Più pensioni che stipendi: allarme della Cgia, a Piacenza saldo positivo

25 Agosto 2024 02:01

L‘Ufficio studi dell’Associazione artigiani e piccole imprese Cgia di Mestre, sulla base di dati Inps e Istat, ha analizzato il saldo tra il numero di occupati e le pensioni erogate nel 2022 in Italia. Dall’elaborazione emerge che nel Sud Italia si pagano più pensioni che stipendi ma, nel giro di qualche anno, il sorpasso è destinato anche al resto del Paese.

Piacenza si colloca al 35esimo posto della classifica delle province italiane, gli occupati sono 125mila mentre le pensioni erogate 120mila.

L’ANALISI DELL’UFFICIO STUDI DELLA CGIA DI MESTRE

Nel Mezzogiorno si pagano più pensioni che stipendi, ma nel giro di qualche anno il sorpasso è destinato a compiersi anche nel resto del Paese. Secondo alcune previsioni, entro il 2028 sono destinati a uscire dal mercato del lavoro per raggiunti limiti di età 2,9 milioni di italiani, di cui 2,1 milioni sono attualmente occupati nelle regioni centro-settentrionali.

E’ evidente, visto la grave crisi demografica in atto, che difficilmente riusciremo a rimpiazzare tutti questi lavoratori che non saranno più tenuti a timbrare il cartellino ogni giorno.

Insomma, gli assegni erogati dall’Inps sono destinati a superare le buste paga degli operai e degli impiegati occupati nelle nostre fabbriche e nei nostri uffici, anche nelle ripartizioni geografiche del Centro e del Nord, mettendo così a rischio la sostenibilità economica del nostro sistema sanitario e previdenziale.

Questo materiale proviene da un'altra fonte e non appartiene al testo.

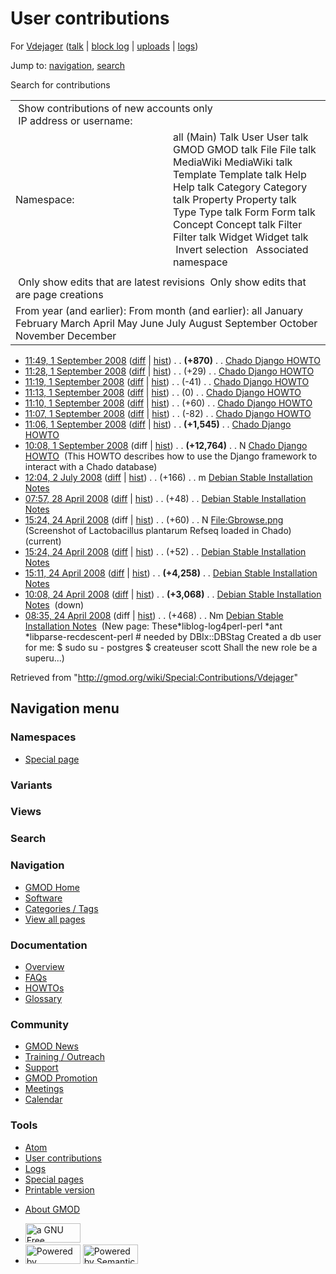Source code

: <div id="mw-page-base" class="noprint">

</div>

<div id="mw-head-base" class="noprint">

</div>

<div id="content" class="mw-body" role="main">

<span id="top"></span>

<div id="mw-js-message" style="display:none;">

</div>



# <span dir="auto">User contributions</span>

<div id="bodyContent">

<div id="contentSub">

For <a
href="/mediawiki/index.php?title=User:Vdejager&amp;action=edit&amp;redlink=1"
class="new" title="User:Vdejager (page does not exist)">Vdejager</a> (<a
href="/mediawiki/index.php?title=User_talk:Vdejager&amp;action=edit&amp;redlink=1"
class="new" title="User talk:Vdejager (page does not exist)">talk</a> \|
[block
log](/mediawiki/index.php?title=Special:Log/block&page=User%3AVdejager "Special:Log/block")
\|
[uploads](/wiki/Special:ListFiles/Vdejager "Special:ListFiles/Vdejager")
\| [logs](/wiki/Special:Log/Vdejager "Special:Log/Vdejager"))

</div>

<div id="jump-to-nav" class="mw-jump">

Jump to: [navigation](#mw-navigation), [search](#p-search)

</div>

<div id="mw-content-text">

Search for contributions

<table class="mw-contributions-table">
<colgroup>
<col style="width: 50%" />
<col style="width: 50%" />
</colgroup>
<tbody>
<tr class="odd">
<td colspan="2"> Show contributions of new accounts only<br />
 IP address or username:</td>
</tr>
<tr class="even">
<td class="mw-label">Namespace:</td>
<td>all (Main) Talk User User talk GMOD GMOD talk File File talk
MediaWiki MediaWiki talk Template Template talk Help Help talk Category
Category talk Property Property talk Type Type talk Form Form talk
Concept Concept talk Filter Filter talk Widget Widget talk  
 Invert selection 
 Associated namespace </td>
</tr>
<tr class="odd">
<td colspan="2"></td>
</tr>
<tr class="even">
<td colspan="2"> Only show edits that are latest revisions
 Only show edits that are page creations</td>
</tr>
<tr class="odd">
<td colspan="2">From year (and earlier): From month (and earlier): all
January February March April May June July August September October
November December</td>
</tr>
</tbody>
</table>

- <a href="/mediawiki/index.php?title=Chado_Django_HOWTO&amp;oldid=6055"
  class="mw-changeslist-date" title="Chado Django HOWTO">11:49, 1
  September 2008</a>
  ([diff](/mediawiki/index.php?title=Chado_Django_HOWTO&diff=prev&oldid=6055 "Chado Django HOWTO")
  \|
  [hist](/mediawiki/index.php?title=Chado_Django_HOWTO&action=history "Chado Django HOWTO"))
  <span class="mw-changeslist-separator">. .</span> **(+870)**‎
  <span class="mw-changeslist-separator">. .</span>
  <a href="/wiki/Chado_Django_HOWTO" class="mw-contributions-title"
  title="Chado Django HOWTO">Chado Django HOWTO</a> ‎
- <a href="/mediawiki/index.php?title=Chado_Django_HOWTO&amp;oldid=6054"
  class="mw-changeslist-date" title="Chado Django HOWTO">11:28, 1
  September 2008</a>
  ([diff](/mediawiki/index.php?title=Chado_Django_HOWTO&diff=prev&oldid=6054 "Chado Django HOWTO")
  \|
  [hist](/mediawiki/index.php?title=Chado_Django_HOWTO&action=history "Chado Django HOWTO"))
  <span class="mw-changeslist-separator">. .</span>
  <span class="mw-plusminus-pos" dir="ltr"
  title="14,275 bytes after change">(+29)</span>‎
  <span class="mw-changeslist-separator">. .</span>
  <a href="/wiki/Chado_Django_HOWTO" class="mw-contributions-title"
  title="Chado Django HOWTO">Chado Django HOWTO</a> ‎
- <a href="/mediawiki/index.php?title=Chado_Django_HOWTO&amp;oldid=6053"
  class="mw-changeslist-date" title="Chado Django HOWTO">11:19, 1
  September 2008</a>
  ([diff](/mediawiki/index.php?title=Chado_Django_HOWTO&diff=prev&oldid=6053 "Chado Django HOWTO")
  \|
  [hist](/mediawiki/index.php?title=Chado_Django_HOWTO&action=history "Chado Django HOWTO"))
  <span class="mw-changeslist-separator">. .</span>
  <span class="mw-plusminus-neg" dir="ltr"
  title="14,246 bytes after change">(-41)</span>‎
  <span class="mw-changeslist-separator">. .</span>
  <a href="/wiki/Chado_Django_HOWTO" class="mw-contributions-title"
  title="Chado Django HOWTO">Chado Django HOWTO</a> ‎
- <a href="/mediawiki/index.php?title=Chado_Django_HOWTO&amp;oldid=6052"
  class="mw-changeslist-date" title="Chado Django HOWTO">11:13, 1
  September 2008</a>
  ([diff](/mediawiki/index.php?title=Chado_Django_HOWTO&diff=prev&oldid=6052 "Chado Django HOWTO")
  \|
  [hist](/mediawiki/index.php?title=Chado_Django_HOWTO&action=history "Chado Django HOWTO"))
  <span class="mw-changeslist-separator">. .</span>
  <span class="mw-plusminus-null" dir="ltr"
  title="14,287 bytes after change">(0)</span>‎
  <span class="mw-changeslist-separator">. .</span>
  <a href="/wiki/Chado_Django_HOWTO" class="mw-contributions-title"
  title="Chado Django HOWTO">Chado Django HOWTO</a> ‎
- <a href="/mediawiki/index.php?title=Chado_Django_HOWTO&amp;oldid=6051"
  class="mw-changeslist-date" title="Chado Django HOWTO">11:10, 1
  September 2008</a>
  ([diff](/mediawiki/index.php?title=Chado_Django_HOWTO&diff=prev&oldid=6051 "Chado Django HOWTO")
  \|
  [hist](/mediawiki/index.php?title=Chado_Django_HOWTO&action=history "Chado Django HOWTO"))
  <span class="mw-changeslist-separator">. .</span>
  <span class="mw-plusminus-pos" dir="ltr"
  title="14,287 bytes after change">(+60)</span>‎
  <span class="mw-changeslist-separator">. .</span>
  <a href="/wiki/Chado_Django_HOWTO" class="mw-contributions-title"
  title="Chado Django HOWTO">Chado Django HOWTO</a> ‎
- <a href="/mediawiki/index.php?title=Chado_Django_HOWTO&amp;oldid=6050"
  class="mw-changeslist-date" title="Chado Django HOWTO">11:07, 1
  September 2008</a>
  ([diff](/mediawiki/index.php?title=Chado_Django_HOWTO&diff=prev&oldid=6050 "Chado Django HOWTO")
  \|
  [hist](/mediawiki/index.php?title=Chado_Django_HOWTO&action=history "Chado Django HOWTO"))
  <span class="mw-changeslist-separator">. .</span>
  <span class="mw-plusminus-neg" dir="ltr"
  title="14,227 bytes after change">(-82)</span>‎
  <span class="mw-changeslist-separator">. .</span>
  <a href="/wiki/Chado_Django_HOWTO" class="mw-contributions-title"
  title="Chado Django HOWTO">Chado Django HOWTO</a> ‎
- <a href="/mediawiki/index.php?title=Chado_Django_HOWTO&amp;oldid=6049"
  class="mw-changeslist-date" title="Chado Django HOWTO">11:06, 1
  September 2008</a>
  ([diff](/mediawiki/index.php?title=Chado_Django_HOWTO&diff=prev&oldid=6049 "Chado Django HOWTO")
  \|
  [hist](/mediawiki/index.php?title=Chado_Django_HOWTO&action=history "Chado Django HOWTO"))
  <span class="mw-changeslist-separator">. .</span> **(+1,545)**‎
  <span class="mw-changeslist-separator">. .</span>
  <a href="/wiki/Chado_Django_HOWTO" class="mw-contributions-title"
  title="Chado Django HOWTO">Chado Django HOWTO</a> ‎
- <a href="/mediawiki/index.php?title=Chado_Django_HOWTO&amp;oldid=6048"
  class="mw-changeslist-date" title="Chado Django HOWTO">10:08, 1
  September 2008</a> (diff \|
  [hist](/mediawiki/index.php?title=Chado_Django_HOWTO&action=history "Chado Django HOWTO"))
  <span class="mw-changeslist-separator">. .</span> **(+12,764)**‎
  <span class="mw-changeslist-separator">. .</span> N
  <a href="/wiki/Chado_Django_HOWTO" class="mw-contributions-title"
  title="Chado Django HOWTO">Chado Django HOWTO</a> ‎
  <span class="comment">(This HOWTO describes how to use the Django
  framework to interact with a Chado database)</span>
- <a
  href="/mediawiki/index.php?title=Debian_Stable_Installation_Notes&amp;oldid=5697"
  class="mw-changeslist-date"
  title="Debian Stable Installation Notes">12:04, 2 July 2008</a>
  ([diff](/mediawiki/index.php?title=Debian_Stable_Installation_Notes&diff=prev&oldid=5697 "Debian Stable Installation Notes")
  \|
  [hist](/mediawiki/index.php?title=Debian_Stable_Installation_Notes&action=history "Debian Stable Installation Notes"))
  <span class="mw-changeslist-separator">. .</span>
  <span class="mw-plusminus-pos" dir="ltr"
  title="8,060 bytes after change">(+166)</span>‎
  <span class="mw-changeslist-separator">. .</span> m
  <a href="/wiki/Debian_Stable_Installation_Notes"
  class="mw-contributions-title"
  title="Debian Stable Installation Notes">Debian Stable Installation
  Notes</a> ‎
- <a
  href="/mediawiki/index.php?title=Debian_Stable_Installation_Notes&amp;oldid=5296"
  class="mw-changeslist-date"
  title="Debian Stable Installation Notes">07:57, 28 April 2008</a>
  ([diff](/mediawiki/index.php?title=Debian_Stable_Installation_Notes&diff=prev&oldid=5296 "Debian Stable Installation Notes")
  \|
  [hist](/mediawiki/index.php?title=Debian_Stable_Installation_Notes&action=history "Debian Stable Installation Notes"))
  <span class="mw-changeslist-separator">. .</span>
  <span class="mw-plusminus-pos" dir="ltr"
  title="7,894 bytes after change">(+48)</span>‎
  <span class="mw-changeslist-separator">. .</span>
  <a href="/wiki/Debian_Stable_Installation_Notes"
  class="mw-contributions-title"
  title="Debian Stable Installation Notes">Debian Stable Installation
  Notes</a> ‎
- <a href="/mediawiki/index.php?title=File:Gbrowse.png&amp;oldid=5277"
  class="mw-changeslist-date" title="File:Gbrowse.png">15:24, 24 April
  2008</a> (diff \|
  [hist](/mediawiki/index.php?title=File:Gbrowse.png&action=history "File:Gbrowse.png"))
  <span class="mw-changeslist-separator">. .</span>
  <span class="mw-plusminus-pos" dir="ltr"
  title="60 bytes after change">(+60)</span>‎
  <span class="mw-changeslist-separator">. .</span> N
  <a href="/wiki/File:Gbrowse.png" class="mw-contributions-title"
  title="File:Gbrowse.png">File:Gbrowse.png</a> ‎
  <span class="comment">(Screenshot of Lactobacillus plantarum Refseq
  loaded in Chado)</span> <span class="mw-uctop">(current)</span>
- <a
  href="/mediawiki/index.php?title=Debian_Stable_Installation_Notes&amp;oldid=5276"
  class="mw-changeslist-date"
  title="Debian Stable Installation Notes">15:24, 24 April 2008</a>
  ([diff](/mediawiki/index.php?title=Debian_Stable_Installation_Notes&diff=prev&oldid=5276 "Debian Stable Installation Notes")
  \|
  [hist](/mediawiki/index.php?title=Debian_Stable_Installation_Notes&action=history "Debian Stable Installation Notes"))
  <span class="mw-changeslist-separator">. .</span>
  <span class="mw-plusminus-pos" dir="ltr"
  title="7,846 bytes after change">(+52)</span>‎
  <span class="mw-changeslist-separator">. .</span>
  <a href="/wiki/Debian_Stable_Installation_Notes"
  class="mw-contributions-title"
  title="Debian Stable Installation Notes">Debian Stable Installation
  Notes</a> ‎
- <a
  href="/mediawiki/index.php?title=Debian_Stable_Installation_Notes&amp;oldid=5275"
  class="mw-changeslist-date"
  title="Debian Stable Installation Notes">15:11, 24 April 2008</a>
  ([diff](/mediawiki/index.php?title=Debian_Stable_Installation_Notes&diff=prev&oldid=5275 "Debian Stable Installation Notes")
  \|
  [hist](/mediawiki/index.php?title=Debian_Stable_Installation_Notes&action=history "Debian Stable Installation Notes"))
  <span class="mw-changeslist-separator">. .</span> **(+4,258)**‎
  <span class="mw-changeslist-separator">. .</span>
  <a href="/wiki/Debian_Stable_Installation_Notes"
  class="mw-contributions-title"
  title="Debian Stable Installation Notes">Debian Stable Installation
  Notes</a> ‎
- <a
  href="/mediawiki/index.php?title=Debian_Stable_Installation_Notes&amp;oldid=5274"
  class="mw-changeslist-date"
  title="Debian Stable Installation Notes">10:08, 24 April 2008</a>
  ([diff](/mediawiki/index.php?title=Debian_Stable_Installation_Notes&diff=prev&oldid=5274 "Debian Stable Installation Notes")
  \|
  [hist](/mediawiki/index.php?title=Debian_Stable_Installation_Notes&action=history "Debian Stable Installation Notes"))
  <span class="mw-changeslist-separator">. .</span> **(+3,068)**‎
  <span class="mw-changeslist-separator">. .</span>
  <a href="/wiki/Debian_Stable_Installation_Notes"
  class="mw-contributions-title"
  title="Debian Stable Installation Notes">Debian Stable Installation
  Notes</a> ‎ <span class="comment">(down)</span>
- <a
  href="/mediawiki/index.php?title=Debian_Stable_Installation_Notes&amp;oldid=5273"
  class="mw-changeslist-date"
  title="Debian Stable Installation Notes">08:35, 24 April 2008</a>
  (diff \|
  [hist](/mediawiki/index.php?title=Debian_Stable_Installation_Notes&action=history "Debian Stable Installation Notes"))
  <span class="mw-changeslist-separator">. .</span>
  <span class="mw-plusminus-pos" dir="ltr"
  title="468 bytes after change">(+468)</span>‎
  <span class="mw-changeslist-separator">. .</span> Nm
  <a href="/wiki/Debian_Stable_Installation_Notes"
  class="mw-contributions-title"
  title="Debian Stable Installation Notes">Debian Stable Installation
  Notes</a> ‎ <span class="comment">(New page:
  These\*liblog-log4perl-perl \*ant \*libparse-recdescent-perl \# needed
  by DBIx::DBStag Created a db user for me: \$ sudo su - postgres \$
  createuser scott Shall the new role be a superu...)</span>

</div>

<div class="printfooter">

Retrieved from "<http://gmod.org/wiki/Special:Contributions/Vdejager>"

</div>

<div id="catlinks" class="catlinks catlinks-allhidden">

</div>

<div class="visualClear">

</div>

</div>

</div>

<div id="mw-navigation">

## Navigation menu

<div id="mw-head">



<div id="left-navigation">

<div id="p-namespaces" class="vectorTabs" role="navigation"
aria-labelledby="p-namespaces-label">

### Namespaces

- <span id="ca-nstab-special">[Special
  page](/wiki/Special:Contributions/Vdejager "This is a special page, you cannot edit the page itself")</span>

</div>

<div id="p-variants" class="vectorMenu emptyPortlet" role="navigation"
aria-labelledby="p-variants-label">

### 

### Variants[](#)

<div class="menu">

</div>

</div>

</div>

<div id="right-navigation">

<div id="p-views" class="vectorTabs emptyPortlet" role="navigation"
aria-labelledby="p-views-label">

### Views

</div>



</div>

<div id="p-search" role="search">

### Search

<div id="simpleSearch">

</div>

</div>

</div>

</div>

<div id="mw-panel">

<div id="p-logo" role="banner">

<a href="/wiki/Main_Page"
style="background-image: url(http://gmod.org/images/GMOD-cogs.png);"
title="Visit the main page"></a>

</div>

<div id="p-Navigation" class="portal" role="navigation"
aria-labelledby="p-Navigation-label">

### Navigation

<div class="body">

- <span id="n-GMOD-Home">[GMOD Home](/wiki/Main_Page)</span>
- <span id="n-Software">[Software](/wiki/GMOD_Components)</span>
- <span id="n-Categories-.2F-Tags">[Categories /
  Tags](/wiki/Categories)</span>
- <span id="n-View-all-pages">[View all
  pages](/wiki/Special:AllPages)</span>

</div>

</div>

<div id="p-Documentation" class="portal" role="navigation"
aria-labelledby="p-Documentation-label">

### Documentation

<div class="body">

- <span id="n-Overview">[Overview](/wiki/Overview)</span>
- <span id="n-FAQs">[FAQs](/wiki/Category:FAQ)</span>
- <span id="n-HOWTOs">[HOWTOs](/wiki/Category:HOWTO)</span>
- <span id="n-Glossary">[Glossary](/wiki/Glossary)</span>

</div>

</div>

<div id="p-Community" class="portal" role="navigation"
aria-labelledby="p-Community-label">

### Community

<div class="body">

- <span id="n-GMOD-News">[GMOD News](/wiki/GMOD_News)</span>
- <span id="n-Training-.2F-Outreach">[Training /
  Outreach](/wiki/Training_and_Outreach)</span>
- <span id="n-Support">[Support](/wiki/Support)</span>
- <span id="n-GMOD-Promotion">[GMOD
  Promotion](/wiki/GMOD_Promotion)</span>
- <span id="n-Meetings">[Meetings](/wiki/Meetings)</span>
- <span id="n-Calendar">[Calendar](/wiki/Calendar)</span>

</div>

</div>

<div id="p-tb" class="portal" role="navigation"
aria-labelledby="p-tb-label">

### Tools

<div class="body">

- <span id="feedlinks"><a
  href="http://gmod.org/mediawiki/index.php?title=Special:Contributions/Vdejager&amp;feed=atom"
  id="feed-atom" class="feedlink" rel="alternate"
  type="application/atom+xml" title="Atom feed for this page">Atom</a></span>
- <span id="t-contributions">[User
  contributions](/wiki/Special:Contributions/Vdejager "A list of contributions of this user")</span>
- <span id="t-log">[Logs](/wiki/Special:Log/Vdejager)</span>
- <span id="t-specialpages"><a href="/wiki/Special:SpecialPages" accesskey="q"
  title="A list of all special pages [q]">Special pages</a></span>
- <span id="t-print"><a
  href="/mediawiki/index.php?title=Special:Contributions/Vdejager&amp;printable=yes"
  rel="alternate" accesskey="p"
  title="Printable version of this page [p]">Printable version</a></span>

</div>

</div>

</div>

</div>

<div id="footer" role="contentinfo">

- <span id="footer-places-about">[About
  GMOD](/wiki/GMOD:About "GMOD:About")</span>

<!-- -->

- <span id="footer-copyrightico">[<img src="http://www.gnu.org/graphics/gfdl-logo-small.png" width="88"
  height="31" alt="a GNU Free Documentation License" />](http://www.gnu.org/licenses/fdl-1.3.html)</span>
- <span id="footer-poweredbyico">[<img src="/mediawiki/skins/common/images/poweredby_mediawiki_88x31.png"
  width="88" height="31" alt="Powered by MediaWiki" />](//www.mediawiki.org/)
  [<img
  src="/mediawiki/extensions/SemanticMediaWiki/includes/../resources/images/smw_button.png"
  width="88" height="31" alt="Powered by Semantic MediaWiki" />](https://www.semantic-mediawiki.org/wiki/Semantic_MediaWiki)</span>

<div style="clear:both">

</div>

</div>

Gli ultimi dati disponibili che ci consentono di effettuare un confronto tra il numero degli addetti e quello delle pensioni erogate agli italiani sono riferiti al 2022.

Ebbene, se allora il numero dei lavoratori dipendenti e degli autonomi sfiorava i 23,1 milioni, gli assegni corrisposti ai pensionati erano poco meno di 22,8 milioni (saldo pari a +327mila). Qualcuno potrebbe legittimamente osservare che rispetto al 2022 le cifre sono cambiate, in particolare quella riferita agli occupati.

Obiezione più che condivisibile; infatti, il numero degli addetti in Italia è aumentato e in attesa che l’Inps aggiorni le proprie statistiche, è altrettanto ragionevole ritenere che anche il numero delle pensioni corrisposte in questo ultimo anno e mezzo sia cresciuto, addirittura in misura superiore all’incremento dei lavoratori attivi.

Questa analisi è stata realizzata dall’Ufficio studi della Cgia che ha elaborato i dati dell’Inps e dell’Istat.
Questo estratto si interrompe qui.